Diviser le temps de calcul par deux
C’est à l’étape suivante que se sont intéressés les scientifiques de cette étude. En effet, dans les méthodes actuelles, les données traversent ce réseau, puis un deuxième processus consiste à évaluer la qualité de l’information à la sortie pour calculer un gradient : celui-ci indique comment les pondérations dans les calculs doivent être effectuées pour améliorer l’IA. Mais pour le calcul de ce gradient, il faut « repartir » en sens inverse, remonter toute la chaîne de neurones après le premier passage des données : on appelle ce procédé « rétropropagation ». Tout ce processus, répété encore et encore, est très chronophage. Il dure parfois plusieurs mois, pour aboutir à une IA « intégralement » entraînée.
Pour réduire ce temps d’apprentissage, l’équipe de scientifiques a donc cherché à fusionner ces deux étapes en une seule, grâce à ce qu’ils ont appelé le « forward gradient ». L’idée est de faire circuler les données une seule fois dans le réseau neuronal et de calculer directement une approximation du gradient à partir de ce passage.
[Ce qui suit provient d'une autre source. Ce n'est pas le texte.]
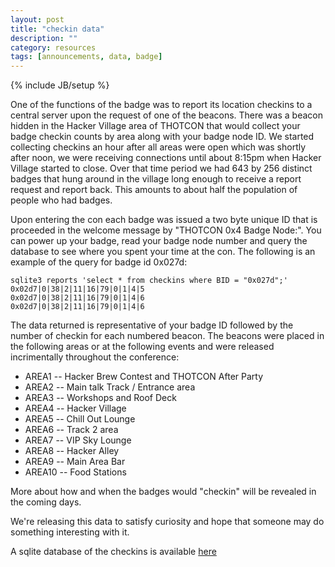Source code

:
 ```yaml
---
layout: post
title: "checkin data"
description: ""
category: resources
tags: [announcements, data, badge]
---
```

{% include JB/setup %}

One of the functions of the badge was to report its location checkins to a central server upon the request of one of the beacons.  There was a beacon hidden in the Hacker Village area of THOTCON that would collect your badge checkin counts by area along with your badge node ID.   We started collecting checkins an hour after all areas were open which was shortly after noon, we were receiving connections until about 8:15pm when Hacker Village started to close.  Over that time period we had 643 by 256 distinct badges that hung around in the village long enough to receive a report request and report back.  This amounts to about half the population of people who had badges.  

Upon entering the con each badge was issued a two byte unique ID that is proceeded in the welcome message by "THOTCON 0x4 Badge Node:".  You can power up your badge, read your badge node number and query the database to see where you spent your time at the con.  The following is an example of the query for badge id 0x027d: 

	sqlite3 reports 'select * from checkins where BID = "0x027d";' 
	0x02d7|0|38|2|11|16|79|0|1|4|5
	0x02d7|0|38|2|11|16|79|0|1|4|6
	0x02d7|0|38|2|11|16|79|0|1|4|6

The data returned is representative of your badge ID followed by the number of checkin for each numbered beacon.  The beacons were placed in the following areas or at the following events and were released incrimentally throughout the conference:

* AREA1 -- Hacker Brew Contest and THOTCON After Party
* AREA2 -- Main talk Track / Entrance area
* AREA3 -- Workshops and Roof Deck
* AREA4 -- Hacker Village
* AREA5 -- Chill Out Lounge
* AREA6 -- Track 2 area
* AREA7 -- VIP Sky Lounge
* AREA8 -- Hacker Alley
* AREA9 -- Main Area Bar
* AREA10 -- Food Stations 

More about how and when the badges would "checkin" will be revealed in the coming days.

We're releasing this data to satisfy curiosity and hope that someone may do something interesting with it.
  
A sqlite database of the checkins is available [here](http://badge.workshop88.com/reports)

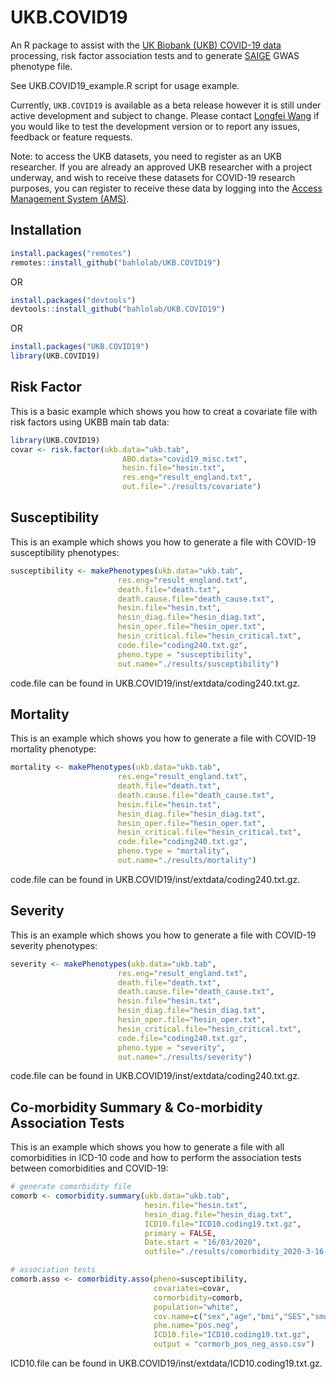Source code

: # UKB.COVID19
An R package to assist with the [UK Biobank (UKB) COVID-19 data](https://biobank.ndph.ox.ac.uk/showcase/exinfo.cgi?src=COVID19) processing, risk factor association tests and to generate [SAIGE](https://github.com/weizhouUMICH/SAIGE) GWAS phenotype file.

See UKB.COVID19_example.R script for usage example.

Currently, `UKB.COVID19` is available as a beta release however it is still under active development and subject to change. Please contact [Longfei Wang](wang.lo@wehi.edu.au) if you would like to test the development version or to report any issues, feedback or feature requests.

Note: to access the UKB datasets, you need to register as an UKB researcher. If you are already an approved UKB researcher with a project underway, and wish to receive these datasets for COVID-19 research purposes, you can register to receive these data by logging into the [Access Management System (AMS)](https://bbams.ndph.ox.ac.uk/ams/resApplications).


## Installation

```r
install.packages("remotes")
remotes::install_github("bahlolab/UKB.COVID19")
```
OR
```r
install.packages("devtools")
devtools::install_github("bahlolab/UKB.COVID19")
```
OR
```r
install.packages("UKB.COVID19")
library(UKB.COVID19)
```

## Risk Factor

This is a basic example which shows you how to creat a covariate file with risk factors using UKBB main tab data:

```r
library(UKB.COVID19)
covar <- risk.factor(ukb.data="ukb.tab", 
                         ABO.data="covid19_misc.txt",
                         hesin.file="hesin.txt",
                         res.eng="result_england.txt",
                         out.file="./results/covariate")
```

## Susceptibility

This is an example which shows you how to generate a file with COVID-19 susceptibility phenotypes:

```r
susceptibility <- makePhenotypes(ukb.data="ukb.tab",
                        res.eng="result_england.txt",
                        death.file="death.txt",
                        death.cause.file="death_cause.txt",
                        hesin.file="hesin.txt",
                        hesin_diag.file="hesin_diag.txt",
                        hesin_oper.file="hesin_oper.txt",
                        hesin_critical.file="hesin_critical.txt",
                        code.file="coding240.txt.gz",
                        pheno.type = "susceptibility",
                        out.name="./results/susceptibility")
```
code.file can be found in UKB.COVID19/inst/extdata/coding240.txt.gz.

## Mortality

This is an example which shows you how to generate a file with COVID-19 mortality phenotype:

```r
mortality <- makePhenotypes(ukb.data="ukb.tab",
                        res.eng="result_england.txt",
                        death.file="death.txt",
                        death.cause.file="death_cause.txt",
                        hesin.file="hesin.txt",
                        hesin_diag.file="hesin_diag.txt",
                        hesin_oper.file="hesin_oper.txt",
                        hesin_critical.file="hesin_critical.txt",
                        code.file="coding240.txt.gz",
                        pheno.type = "mortality",
                        out.name="./results/mortality")
```
code.file can be found in UKB.COVID19/inst/extdata/coding240.txt.gz.

## Severity

This is an example which shows you how to generate a file with COVID-19 severity phenotypes:

```r
severity <- makePhenotypes(ukb.data="ukb.tab",
                        res.eng="result_england.txt",
                        death.file="death.txt",
                        death.cause.file="death_cause.txt",
                        hesin.file="hesin.txt",
                        hesin_diag.file="hesin_diag.txt",
                        hesin_oper.file="hesin_oper.txt",
                        hesin_critical.file="hesin_critical.txt",
                        code.file="coding240.txt.gz",
                        pheno.type = "severity",
                        out.name="./results/severity")
```
code.file can be found in UKB.COVID19/inst/extdata/coding240.txt.gz.

## Co-morbidity Summary & Co-morbidity Association Tests

This is an example which shows you how to generate a file with all comorbidities in ICD-10 code and how to perform the association tests between comorbidities and COVID-19:

``` r
# generate comorbidity file
comorb <- comorbidity.summary(ukb.data="ukb.tab",
                              hesin.file="hesin.txt", 
                              hesin_diag.file="hesin_diag.txt", 
                              ICD10.file="ICD10.coding19.txt.gz",
                              primary = FALSE,
                              Date.start = "16/03/2020",
                              outfile="./results/comorbidity_2020-3-16.txt")

# association tests 
comorb.asso <- comorbidity.asso(pheno=susceptibility,
                                covariates=covar,
                                cormorbidity=comorb,
                                population="white",
                                cov.name=c("sex","age","bmi","SES","smoke","inAgedCare"),
                                phe.name="pos.neg",
                                ICD10.file="ICD10.coding19.txt.gz",
                                output = "cormorb_pos_neg_asso.csv")

```
ICD10.file can be found in UKB.COVID19/inst/extdata/ICD10.coding19.txt.gz.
Forcément, comme on ne remonte pas tout le réseau, cela réduit le temps de calcul.
Les premiers calculs effectués de cette façon leur semblent plutôt encourageants : « Du point de vue de la différenciation automatique appliquée au machine learning, le ‘Saint Graal’ est de savoir si l’utilité pratique de la descente de gradient peut être obtenue en utilisant uniquement le forward gradient, éliminant ainsi le besoin de rétropropagation. Cela pourrait potentiellement modifier la complexité de calcul des pipelines de formation de machine learning typiques, réduire le temps et les coûts énergétiques de l’apprentissage, influencer la conception du matériel pour le machine learning et même avoir des implications concernant la plausibilité biologique de la rétropropagation dans le cerveau ».
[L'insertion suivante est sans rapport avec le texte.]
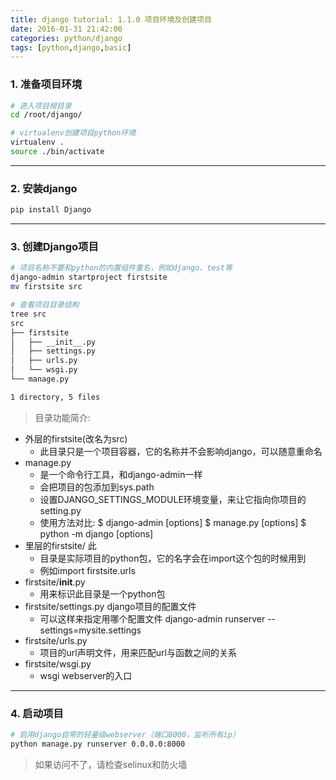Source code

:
 ```yaml
---
title: django tutorial: 1.1.0 项目环境及创建项目
date: 2016-01-31 21:42:00
categories: python/django
tags: [python,django,basic]
---
```


### 1. 准备项目环境
``` bash
# 进入项目根目录
cd /root/django/

# virtualenv创建项目python环境
virtualenv .
source ./bin/activate
```

---

### 2. 安装django
``` bash
pip install Django
```

---

### 3. 创建Django项目
``` bash
# 项目名称不要和python的内置组件重名，例如django、test等
django-admin startproject firstsite
mv firstsite src

# 查看项目目录结构
tree src
src
├── firstsite
│   ├── __init__.py
│   ├── settings.py
│   ├── urls.py
│   └── wsgi.py
└── manage.py

1 directory, 5 files
```
> 目录功能简介:
- 外层的firstsite(改名为src)
  * 此目录只是一个项目容器，它的名称并不会影响django，可以随意重命名
- manage.py
  * 是一个命令行工具，和django-admin一样
  * 会把项目的包添加到sys.path
  * 设置DJANGO_SETTINGS_MODULE环境变量，来让它指向你项目的setting.py
  * 使用方法对比:
        $ django-admin <command> [options]
        $ manage.py <command> [options]
        $ python -m django <command> [options]
- 里层的firstsite/ 此
  * 目录是实际项目的python包，它的名字会在import这个包的时候用到
  * 例如import firstsite.urls
- firstsite/__init__.py
  * 用来标识此目录是一个python包
- firstsite/settings.py django项目的配置文件
  * 可以这样来指定用哪个配置文件
        django-admin runserver --settings=mysite.settings
- firstsite/urls.py
  * 项目的url声明文件，用来匹配url与函数之间的关系
- firstsite/wsgi.py
  * wsgi webserver的入口

---

### 4. 启动项目
``` bash
# 启用django自带的轻量级webserver（端口8000，监听所有ip）
python manage.py runserver 0.0.0.0:8000
```
> 如果访问不了，请检查selinux和防火墙
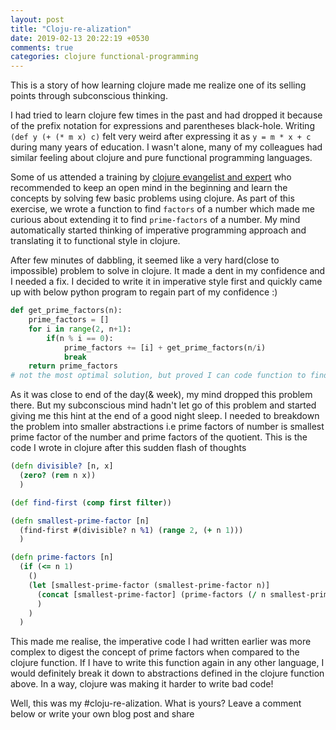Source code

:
 ```yaml
---
layout: post
title: "Cloju-re-alization"
date: 2019-02-13 20:22:19 +0530
comments: true
categories: clojure functional-programming
---
```


This is a story of how learning clojure made me realize one of its selling points through subconscious thinking.

I had tried to learn clojure few times in the past and had dropped it because of the prefix notation for expressions and parentheses black-hole. Writing `(def y (+ (* m x) c)` felt very weird after expressing it as `y = m * x + c` during many years of education. I wasn't alone, many of my colleagues had similar feeling about clojure and pure functional programming languages.

<!-- More -->

Some of us attended a training by [clojure evangelist and expert](https://www.linkedin.com/in/rjaju/) who recommended to keep an open mind in the beginning and learn the concepts by solving few basic problems using clojure. As part of this exercise, we wrote a function to find `factors` of a number which made me curious about extending it to find `prime-factors` of a number. My mind automatically started thinking of imperative programming approach and translating it to functional style in clojure.

After few minutes of dabbling, it seemed like a very hard(close to impossible) problem to solve in clojure. It made a dent in my confidence and I needed a fix. I decided to write it in imperative style first and quickly came up with below python program to regain part of my confidence :)

```python
def get_prime_factors(n):
    prime_factors = []
    for i in range(2, n+1):
        if(n % i == 0):
            prime_factors += [i] + get_prime_factors(n/i)
            break
    return prime_factors
# not the most optimal solution, but proved I can code function to find prime factors :)
```

As it was close to end of the day(& week), my mind dropped this problem there. But my subconscious mind hadn't let go of this problem and started giving me this hint at the end of a good night sleep. I needed to breakdown the problem into smaller abstractions i.e prime factors of number is smallest prime factor of the number and prime factors of the quotient. This is the code I wrote in clojure after this sudden flash of thoughts

```clojure
(defn divisible? [n, x]
  (zero? (rem n x))
  )

(def find-first (comp first filter))

(defn smallest-prime-factor [n]
  (find-first #(divisible? n %1) (range 2, (+ n 1)))
  )

(defn prime-factors [n]
  (if (<= n 1)
    ()
    (let [smallest-prime-factor (smallest-prime-factor n)]
      (concat [smallest-prime-factor] (prime-factors (/ n smallest-prime-factor)) )
      )
    )
  )
```

This made me realise, the imperative code I had written earlier was more complex to digest the concept of prime factors when compared to the clojure function. If I have to write this function again in any other language, I would definitely break it down to abstractions defined in the clojure function above. In a way, clojure was making it harder to write bad code!

Well, this was my #cloju-re-alization. What is yours? Leave a comment below or write your own blog post and share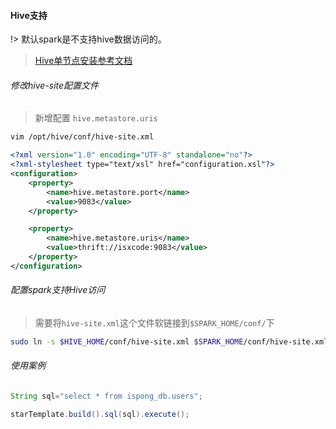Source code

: #### Hive支持

!> 默认spark是不支持hive数据访问的。

> [Hive单节点安装参考文档](https://ispong.isxcode.com/hadoop/hive/hive%20%E5%8D%95%E8%8A%82%E7%82%B9%E5%AE%89%E8%A3%85/)

###### 修改hive-site配置文件

> 新增配置 `hive.metastore.uris`

```bash
vim /opt/hive/conf/hive-site.xml
```

```xml
<?xml version="1.0" encoding="UTF-8" standalone="no"?>
<?xml-stylesheet type="text/xsl" href="configuration.xsl"?>
<configuration>
    <property>
        <name>hive.metastore.port</name>
        <value>9083</value>
    </property>

    <property>
        <name>hive.metastore.uris</name>
        <value>thrift://isxcode:9083</value>
    </property>
</configuration>
```

###### 配置spark支持Hive访问

> 需要将`hive-site.xml`这个文件软链接到`$SPARK_HOME/conf/`下

```bash
sudo ln -s $HIVE_HOME/conf/hive-site.xml $SPARK_HOME/conf/hive-site.xml
```

###### 使用案例

```java
String sql="select * from ispong_db.users";

starTemplate.build().sql(sql).execute();
```
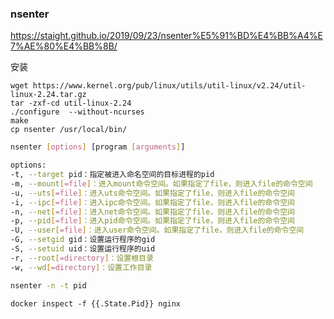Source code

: ### nsenter



https://staight.github.io/2019/09/23/nsenter%E5%91%BD%E4%BB%A4%E7%AE%80%E4%BB%8B/



安装

```
wget https://www.kernel.org/pub/linux/utils/util-linux/v2.24/util-linux-2.24.tar.gz
tar -zxf-cd util-linux-2.24
./configure  --without-ncurses
make
cp nsenter /usr/local/bin/

```







```bash
nsenter [options] [program [arguments]]

options:
-t, --target pid：指定被进入命名空间的目标进程的pid
-m, --mount[=file]：进入mount命令空间。如果指定了file，则进入file的命令空间
-u, --uts[=file]：进入uts命令空间。如果指定了file，则进入file的命令空间
-i, --ipc[=file]：进入ipc命令空间。如果指定了file，则进入file的命令空间
-n, --net[=file]：进入net命令空间。如果指定了file，则进入file的命令空间
-p, --pid[=file]：进入pid命令空间。如果指定了file，则进入file的命令空间
-U, --user[=file]：进入user命令空间。如果指定了file，则进入file的命令空间
-G, --setgid gid：设置运行程序的gid
-S, --setuid uid：设置运行程序的uid
-r, --root[=directory]：设置根目录
-w, --wd[=directory]：设置工作目录

nsenter -n -t pid
```







```
docker inspect -f {{.State.Pid}} nginx


```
Dans le meilleur des cas, affirment les scientifiques, et selon les domaines, la réduction du temps de calcul pourrait aller jusqu’à une division par deux. Beaucoup de tests restent cependant à faire pour pouvoir l’affirmer. À terme, les scientifiques espèrent aussi que leurs recherches pourront aider à mieux comprendre le fonctionnement du cerveau humain sur certains aspects précis : « À plus long terme, nous souhaitons voir si l’algorithme du forward gradient peut contribuer à la compréhension mathématique des mécanismes d’apprentissage biologiques dans le cerveau. En effet, la rétropropagation a été historiquement considérée comme biologiquement invraisemblable, car elle nécessite une connectivité précise vers l’arrière ».